Cash out mortgage refinance loans are risky for lenders and come with higher interest rates and underwriting standards than rate and term refinancing. You might have your rate and term refinance application approved but find the same lender denies cash out mortgage refinancing.
The risk for homeowners from cash-out refinancing is that you’ll find yourself underwater in declining home markets. Being underwater means you owe more than your home is worth and often closes doors when it comes to your credit.
Cash-In Mortgage Refinancing
Cash-in refinancing refers to paying down your loan balance at closing. There are situations where you’d want to do this as well as situations where a cash-in refinance doesn’t make sense. Cash-in refinance transactions may have low refinance rates and shorter term lengths. The most common reason for electing a cash-in refinance transaction is to take advantage of low refinance rates when you have a less than favorable loan-to-value ratio.
This type of mortgage refinancing only makes sense if you’re close to an 80% loan-to-value ratio. Any more and the cost outweighs the benefit especially when government refinance programs like the Home Affordable Refinance Program (HARP 2.0) can get your mortgage refinance approved without paying out-of-pocket.
Government Refinance Programs
There are other options for mortgage refinancing depending on your situation.
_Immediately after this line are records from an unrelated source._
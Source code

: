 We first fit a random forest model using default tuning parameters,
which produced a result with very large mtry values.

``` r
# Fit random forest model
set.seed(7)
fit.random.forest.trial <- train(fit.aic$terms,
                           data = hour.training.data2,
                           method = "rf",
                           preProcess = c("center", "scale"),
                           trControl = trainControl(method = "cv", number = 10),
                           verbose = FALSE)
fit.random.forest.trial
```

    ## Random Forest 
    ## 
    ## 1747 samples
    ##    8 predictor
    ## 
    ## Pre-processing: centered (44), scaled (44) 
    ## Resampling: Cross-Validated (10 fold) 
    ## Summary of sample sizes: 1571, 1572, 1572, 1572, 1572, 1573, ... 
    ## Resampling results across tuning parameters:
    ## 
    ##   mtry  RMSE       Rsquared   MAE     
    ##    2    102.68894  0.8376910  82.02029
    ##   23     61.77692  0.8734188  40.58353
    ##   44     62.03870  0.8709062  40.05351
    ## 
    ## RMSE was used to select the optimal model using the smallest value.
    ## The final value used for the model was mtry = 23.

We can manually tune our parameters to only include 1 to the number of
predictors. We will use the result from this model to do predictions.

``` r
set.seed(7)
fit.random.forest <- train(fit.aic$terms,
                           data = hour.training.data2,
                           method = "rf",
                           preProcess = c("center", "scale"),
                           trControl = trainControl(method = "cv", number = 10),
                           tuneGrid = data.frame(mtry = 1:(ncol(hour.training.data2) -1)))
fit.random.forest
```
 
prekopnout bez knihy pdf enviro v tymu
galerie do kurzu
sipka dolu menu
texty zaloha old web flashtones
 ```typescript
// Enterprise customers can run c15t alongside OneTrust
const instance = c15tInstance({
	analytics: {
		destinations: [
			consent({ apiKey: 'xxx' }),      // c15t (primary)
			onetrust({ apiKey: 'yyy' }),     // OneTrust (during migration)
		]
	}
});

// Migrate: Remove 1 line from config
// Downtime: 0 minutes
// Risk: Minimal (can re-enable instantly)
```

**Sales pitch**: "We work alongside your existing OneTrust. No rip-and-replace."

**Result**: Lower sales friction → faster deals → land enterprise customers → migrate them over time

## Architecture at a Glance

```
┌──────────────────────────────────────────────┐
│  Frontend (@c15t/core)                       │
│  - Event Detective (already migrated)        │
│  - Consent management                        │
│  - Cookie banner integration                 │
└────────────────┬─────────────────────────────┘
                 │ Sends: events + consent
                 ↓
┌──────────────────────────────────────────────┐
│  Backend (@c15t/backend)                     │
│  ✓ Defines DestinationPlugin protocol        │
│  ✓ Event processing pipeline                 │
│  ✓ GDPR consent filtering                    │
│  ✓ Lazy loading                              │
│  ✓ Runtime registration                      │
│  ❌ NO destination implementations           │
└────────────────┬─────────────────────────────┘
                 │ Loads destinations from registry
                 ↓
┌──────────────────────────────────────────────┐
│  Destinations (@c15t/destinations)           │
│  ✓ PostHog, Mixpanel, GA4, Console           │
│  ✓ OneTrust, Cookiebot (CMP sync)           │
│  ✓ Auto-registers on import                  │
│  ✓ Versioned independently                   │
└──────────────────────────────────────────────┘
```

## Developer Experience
If you have an FHA backed home loan consider an FHA streamline refinance. If you have a VA home loan the VA’s Interest Rate Reduction Refinance Loan (IRRRL) works just like a streamline refinance.
Streamline mortgage refinancing has easier qualifying standards and reduced paperwork allowing qualified homeowners to take advantage of low refinance rates with minimal effort.
Finally, if you’re underwater (meaning your loan-to-value ratio is above 80%) you might qualify for the government’s Home Affordable Refinance Program (HARP 2.0). The problem with a HARP refinance is that Fannie Mae or Freddie Mac must back your mortgage before June 1st, 2009. If a bank like Wells Fargo privately holds your mortgage loan unfortunately you’re not eligible for HARP.
If you’re with Fannie Mae or Freddie Mac and have been making your payments on time you’re ready to begin shopping for a HARP lender.
Not HARP 2.0 eligible because your home loan is privately held? Rumors are that HARP 3.0 will remove the Fannie Mae, Freddie Mac requirement entirely. Stay tuned for more on HARP 3.0 as it makes its way through Congress.
How to Pay Less For Your Next Home Loan
The test of how good of a deal you’re getting on your mortgage refinance comes not from the refinance rates you’re getting but how much it’s costing you to get that lower rate. Closing costs will make or break the deal you’re getting every time. Pay less at closing and you’ll benefit more from today’s low refinance rates.